A partir da primeira semana de fevereiro, os Correios retomarão o período de adesão ao Plano de Desligamento Voluntário (PDV) para seus funcionários. O programa, que é de caráter individual e espontâneo, permanecerá aberto para inscrições até 31 de março, com a conclusão dos desligamentos prevista para o final de maio.
Conforme comunicado emitido em dezembro, a expectativa é que o PDV atraia até 15 mil colaboradores entre 2026 e 2027. A redução anual prevista nas despesas com pessoal, após a implementação das demissões, é de R$ 2,1 bilhões, com efeito total a partir de 2028.
Atualmente, os Correios empregam mais de 82 mil pessoas diretamente e contam com o apoio de mais de 10 mil terceirizados.
O PDV 2026 é uma componente da primeira fase do Plano de Reestruturação econômico-financeiro, que abrange o período de 2025 a 2027. O objetivo principal é diminuir os gastos operacionais da organização, assegurando sua viabilidade a longo prazo e a manutenção de seu papel social.
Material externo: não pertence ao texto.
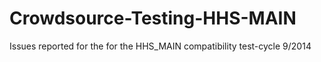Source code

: Crowdsource-Testing-HHS-MAIN
============================

Issues reported for the for the HHS_MAIN compatibility test-cycle 9/2014
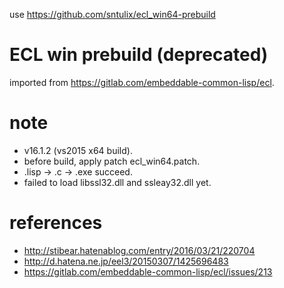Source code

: use https://github.com/sntulix/ecl_win64-prebuild

# ECL win prebuild (deprecated)

imported from https://gitlab.com/embeddable-common-lisp/ecl.

# note

* v16.1.2 (vs2015 x64 build).
* before build, apply patch ecl_win64.patch.
* .lisp -> .c -> .exe succeed.
* failed to load libssl32.dll and ssleay32.dll yet.

# references

* http://stibear.hatenablog.com/entry/2016/03/21/220704
* http://d.hatena.ne.jp/eel3/20150307/1425696483
* https://gitlab.com/embeddable-common-lisp/ecl/issues/213

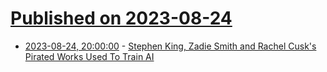 # [Published on 2023-08-24](index.md)

* [2023-08-24, 20:00:00](https://slashdot.org/story/23/08/24/1816216/stephen-king-zadie-smith-and-rachel-cusks-pirated-works-used-to-train-ai?utm_source=rss1.0mainlinkanon&utm_medium=feed) - [Stephen King, Zadie Smith and Rachel Cusk's Pirated Works Used To Train AI](https://slashdot.org/story/23/08/24/1816216/stephen-king-zadie-smith-and-rachel-cusks-pirated-works-used-to-train-ai?utm_source=rss1.0mainlinkanon&utm_medium=feed)
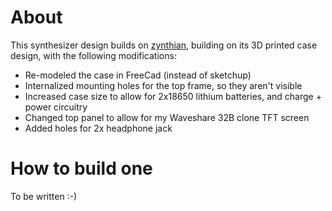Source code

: About
=====

This synthesizer design builds on [zynthian](http://zynthian.org/), building on its 3D printed case design, with the following modifications:

- Re-modeled the case in FreeCad (instead of sketchup)
- Internalized mounting holes for the top frame, so they aren't visible
- Increased case size to allow for 2x18650 lithium batteries, and charge + power circuitry
- Changed top panel to allow for my Waveshare 32B clone TFT screen
- Added holes for 2x headphone jack

How to build one
================

To be written :-)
A edição anterior do Plano de Desligamento Voluntário, em 2025, registrou a participação de aproximadamente 3,5 mil funcionários.
Detalhes do PDV 2026
Em comunicado interno dirigido a todos os colaboradores, a empresa detalhou que o novo Plano de Desligamento Voluntário manterá os mesmos incentivos financeiros oferecidos na edição de 2025, mas trará algumas novidades.
Uma das principais mudanças do PDV 2026 é a remoção da restrição de idade máxima, anteriormente voltada para funcionários com 55 anos ou mais. Agora, todos os empregados com pelo menos dez anos de serviço na empresa podem aderir. Outras condições incluem ter recebido remuneração por um mínimo de 36 meses nos últimos 60 meses e não ter completado 75 anos até a data prevista para o desligamento.
Conforme as normas do PDV, os participantes e seus dependentes terão a opção de aderir ao Plano de Saúde Família, que oferece mensalidades mais acessíveis e cobertura em âmbito regional.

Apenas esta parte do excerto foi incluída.